── Records shown

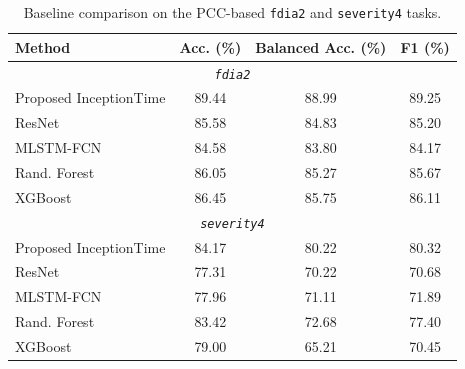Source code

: \documentclass[lettersize,journal]{IEEEtran}
\begin{document}
\begin{table}[t]
\centering
\caption{Baseline comparison on the PCC-based \texttt{fdia2} and \texttt{severity4} tasks.}
\label{tab:model_comparison_hard_tasks}
\renewcommand{\arraystretch}{1.05}
\setlength{\tabcolsep}{3pt}
\begin{tabular}{l c c c}
\hline
Method & Acc. (\%) & Balanced Acc. (\%) & F1 (\%) \\
\hline
\multicolumn{4}{c}{\textit{\texttt{fdia2}}} \\
\hline
Proposed InceptionTime & 89.44 & 88.99 & 89.25 \\
ResNet        & 85.58 & 84.83 & 85.20 \\
MLSTM-FCN     & 84.58 & 83.80 & 84.17 \\
Rand. Forest  & 86.05 & 85.27 & 85.67 \\
XGBoost       & 86.45 & 85.75 & 86.11 \\
\hline
\multicolumn{4}{c}{\textit{\texttt{severity4}}} \\
\hline
Proposed InceptionTime & 84.17 & 80.22 & 80.32 \\
ResNet        & 77.31 & 70.22 & 70.68 \\
MLSTM-FCN     & 77.96 & 71.11 & 71.89 \\
Rand. Forest  & 83.42 & 72.68 & 77.40 \\
XGBoost       & 79.00 & 65.21 & 70.45 \\
\hline
\end{tabular}
\end{table}
\end{document}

────

Your answer should hold exactly the lines from the one containing "70.22 & 70.68 \\" through the end of the entries above, and nothing else.

ResNet        & 77.31 & 70.22 & 70.68 \\
MLSTM-FCN     & 77.96 & 71.11 & 71.89 \\
Rand. Forest  & 83.42 & 72.68 & 77.40 \\
XGBoost       & 79.00 & 65.21 & 70.45 \\
\hline
\end{tabular}
\end{table}
\end{document}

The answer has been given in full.